▼

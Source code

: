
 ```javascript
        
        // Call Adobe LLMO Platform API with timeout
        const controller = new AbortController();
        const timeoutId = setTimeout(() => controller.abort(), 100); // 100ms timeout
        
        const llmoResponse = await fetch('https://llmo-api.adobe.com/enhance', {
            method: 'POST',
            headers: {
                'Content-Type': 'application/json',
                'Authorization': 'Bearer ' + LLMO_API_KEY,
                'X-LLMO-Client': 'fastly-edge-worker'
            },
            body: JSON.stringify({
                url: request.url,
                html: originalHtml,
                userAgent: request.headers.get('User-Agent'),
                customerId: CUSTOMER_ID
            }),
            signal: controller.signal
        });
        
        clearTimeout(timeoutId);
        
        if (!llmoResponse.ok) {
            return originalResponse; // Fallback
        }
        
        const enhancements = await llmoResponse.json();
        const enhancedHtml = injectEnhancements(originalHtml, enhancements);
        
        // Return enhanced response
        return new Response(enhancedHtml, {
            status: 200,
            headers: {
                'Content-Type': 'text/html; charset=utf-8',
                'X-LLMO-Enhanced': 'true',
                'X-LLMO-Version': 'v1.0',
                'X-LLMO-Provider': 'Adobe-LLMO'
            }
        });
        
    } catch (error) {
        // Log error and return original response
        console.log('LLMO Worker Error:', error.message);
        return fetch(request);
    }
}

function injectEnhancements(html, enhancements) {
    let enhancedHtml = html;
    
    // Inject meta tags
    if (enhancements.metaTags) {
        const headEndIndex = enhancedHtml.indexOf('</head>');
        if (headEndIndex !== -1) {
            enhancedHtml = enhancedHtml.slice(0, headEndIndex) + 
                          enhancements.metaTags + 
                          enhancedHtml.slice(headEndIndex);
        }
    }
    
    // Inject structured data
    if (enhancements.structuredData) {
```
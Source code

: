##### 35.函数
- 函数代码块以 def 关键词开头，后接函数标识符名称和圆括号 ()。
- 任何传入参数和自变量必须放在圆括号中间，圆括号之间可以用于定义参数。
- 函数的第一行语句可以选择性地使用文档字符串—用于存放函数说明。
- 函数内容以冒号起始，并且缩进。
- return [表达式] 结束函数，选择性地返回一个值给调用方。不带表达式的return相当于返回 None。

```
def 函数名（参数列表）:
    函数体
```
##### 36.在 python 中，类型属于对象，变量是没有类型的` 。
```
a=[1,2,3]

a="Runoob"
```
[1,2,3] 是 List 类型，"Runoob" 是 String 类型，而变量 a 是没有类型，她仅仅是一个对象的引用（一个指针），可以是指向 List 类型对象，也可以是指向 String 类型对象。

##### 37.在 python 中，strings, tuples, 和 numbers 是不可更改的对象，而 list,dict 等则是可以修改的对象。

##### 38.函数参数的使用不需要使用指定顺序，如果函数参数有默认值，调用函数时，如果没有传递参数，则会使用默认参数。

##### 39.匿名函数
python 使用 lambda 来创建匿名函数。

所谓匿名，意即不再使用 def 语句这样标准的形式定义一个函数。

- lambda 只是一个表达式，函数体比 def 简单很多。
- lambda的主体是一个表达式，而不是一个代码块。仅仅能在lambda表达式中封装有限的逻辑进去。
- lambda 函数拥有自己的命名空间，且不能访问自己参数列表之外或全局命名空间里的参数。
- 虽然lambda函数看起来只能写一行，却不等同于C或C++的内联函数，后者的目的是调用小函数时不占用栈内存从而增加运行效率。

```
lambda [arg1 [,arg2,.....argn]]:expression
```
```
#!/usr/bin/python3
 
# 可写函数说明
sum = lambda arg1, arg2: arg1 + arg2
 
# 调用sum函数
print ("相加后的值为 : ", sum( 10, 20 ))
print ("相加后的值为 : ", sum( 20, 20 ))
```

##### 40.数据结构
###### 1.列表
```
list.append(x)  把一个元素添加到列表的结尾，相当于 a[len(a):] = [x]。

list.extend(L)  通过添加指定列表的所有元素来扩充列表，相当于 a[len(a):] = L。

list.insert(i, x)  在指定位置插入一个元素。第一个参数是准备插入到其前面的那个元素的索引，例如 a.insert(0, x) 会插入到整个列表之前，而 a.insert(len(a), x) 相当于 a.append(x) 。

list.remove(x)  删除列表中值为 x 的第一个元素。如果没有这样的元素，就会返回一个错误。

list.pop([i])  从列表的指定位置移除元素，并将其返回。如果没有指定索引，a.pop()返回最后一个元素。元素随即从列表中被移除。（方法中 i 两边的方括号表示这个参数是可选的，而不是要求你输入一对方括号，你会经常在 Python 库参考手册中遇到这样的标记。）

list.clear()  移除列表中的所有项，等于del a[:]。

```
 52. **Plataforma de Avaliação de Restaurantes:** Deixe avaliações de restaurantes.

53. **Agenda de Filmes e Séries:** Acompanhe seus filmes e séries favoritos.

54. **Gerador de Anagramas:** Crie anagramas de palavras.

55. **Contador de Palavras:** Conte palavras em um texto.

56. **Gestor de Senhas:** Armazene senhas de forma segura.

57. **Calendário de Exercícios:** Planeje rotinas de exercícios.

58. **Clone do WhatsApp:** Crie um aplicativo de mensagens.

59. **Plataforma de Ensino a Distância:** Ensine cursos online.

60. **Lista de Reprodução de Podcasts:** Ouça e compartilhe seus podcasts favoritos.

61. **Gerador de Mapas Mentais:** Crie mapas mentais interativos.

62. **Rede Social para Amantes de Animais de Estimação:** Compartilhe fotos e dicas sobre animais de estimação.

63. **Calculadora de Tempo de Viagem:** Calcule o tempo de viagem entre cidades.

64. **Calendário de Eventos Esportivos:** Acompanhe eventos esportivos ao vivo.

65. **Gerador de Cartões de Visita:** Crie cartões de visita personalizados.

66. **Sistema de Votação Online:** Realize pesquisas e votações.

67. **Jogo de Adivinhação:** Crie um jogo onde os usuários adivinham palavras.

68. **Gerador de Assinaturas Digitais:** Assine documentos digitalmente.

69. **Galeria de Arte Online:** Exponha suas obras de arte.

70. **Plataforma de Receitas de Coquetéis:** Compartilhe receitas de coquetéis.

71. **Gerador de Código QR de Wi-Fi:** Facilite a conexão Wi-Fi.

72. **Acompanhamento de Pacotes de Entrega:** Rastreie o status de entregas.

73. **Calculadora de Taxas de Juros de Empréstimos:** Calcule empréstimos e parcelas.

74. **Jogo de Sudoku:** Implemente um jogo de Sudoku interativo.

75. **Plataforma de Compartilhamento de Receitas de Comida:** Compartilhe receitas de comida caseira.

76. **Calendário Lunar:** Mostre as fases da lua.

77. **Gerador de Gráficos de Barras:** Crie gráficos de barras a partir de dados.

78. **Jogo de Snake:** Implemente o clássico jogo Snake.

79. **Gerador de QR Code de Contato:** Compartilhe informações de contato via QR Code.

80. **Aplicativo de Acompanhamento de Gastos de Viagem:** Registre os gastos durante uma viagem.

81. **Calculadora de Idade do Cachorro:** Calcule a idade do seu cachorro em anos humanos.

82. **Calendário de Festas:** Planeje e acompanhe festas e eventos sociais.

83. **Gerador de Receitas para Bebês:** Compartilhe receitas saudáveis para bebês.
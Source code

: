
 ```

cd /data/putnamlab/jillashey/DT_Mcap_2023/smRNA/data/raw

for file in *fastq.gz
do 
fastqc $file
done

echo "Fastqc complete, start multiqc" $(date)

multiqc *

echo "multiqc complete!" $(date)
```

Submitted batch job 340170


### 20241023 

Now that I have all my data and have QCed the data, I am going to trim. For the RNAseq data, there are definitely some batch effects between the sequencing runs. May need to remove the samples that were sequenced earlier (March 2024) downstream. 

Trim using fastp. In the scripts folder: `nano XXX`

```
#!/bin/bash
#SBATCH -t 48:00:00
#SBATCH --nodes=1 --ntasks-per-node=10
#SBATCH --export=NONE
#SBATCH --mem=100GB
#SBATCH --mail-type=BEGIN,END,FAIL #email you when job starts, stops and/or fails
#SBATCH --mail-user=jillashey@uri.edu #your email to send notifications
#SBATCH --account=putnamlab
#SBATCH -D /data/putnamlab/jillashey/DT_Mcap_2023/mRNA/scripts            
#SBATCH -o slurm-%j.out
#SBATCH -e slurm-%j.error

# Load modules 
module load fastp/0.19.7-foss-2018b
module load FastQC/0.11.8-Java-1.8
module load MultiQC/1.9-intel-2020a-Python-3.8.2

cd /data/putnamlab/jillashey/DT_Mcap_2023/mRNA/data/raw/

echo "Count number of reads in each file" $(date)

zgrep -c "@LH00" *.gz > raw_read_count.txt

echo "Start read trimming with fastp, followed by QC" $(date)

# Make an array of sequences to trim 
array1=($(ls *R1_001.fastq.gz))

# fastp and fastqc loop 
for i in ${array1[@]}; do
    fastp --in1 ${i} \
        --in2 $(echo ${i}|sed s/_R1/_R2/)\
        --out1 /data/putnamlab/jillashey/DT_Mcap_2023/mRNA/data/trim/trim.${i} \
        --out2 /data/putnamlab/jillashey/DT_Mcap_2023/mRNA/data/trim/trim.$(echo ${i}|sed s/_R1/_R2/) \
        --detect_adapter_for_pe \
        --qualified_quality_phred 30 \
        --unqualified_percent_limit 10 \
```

▲

▸ **Your objective**
From the data above, pick out each line containing "receitas" and copy it.

▸ **Completed exercise**
70. **Plataforma de Receitas de Coquetéis:** Compartilhe receitas de coquetéis.
75. **Plataforma de Compartilhamento de Receitas de Comida:** Compartilhe receitas de comida caseira.
83. **Gerador de Receitas para Bebês:** Compartilhe receitas saudáveis para bebês.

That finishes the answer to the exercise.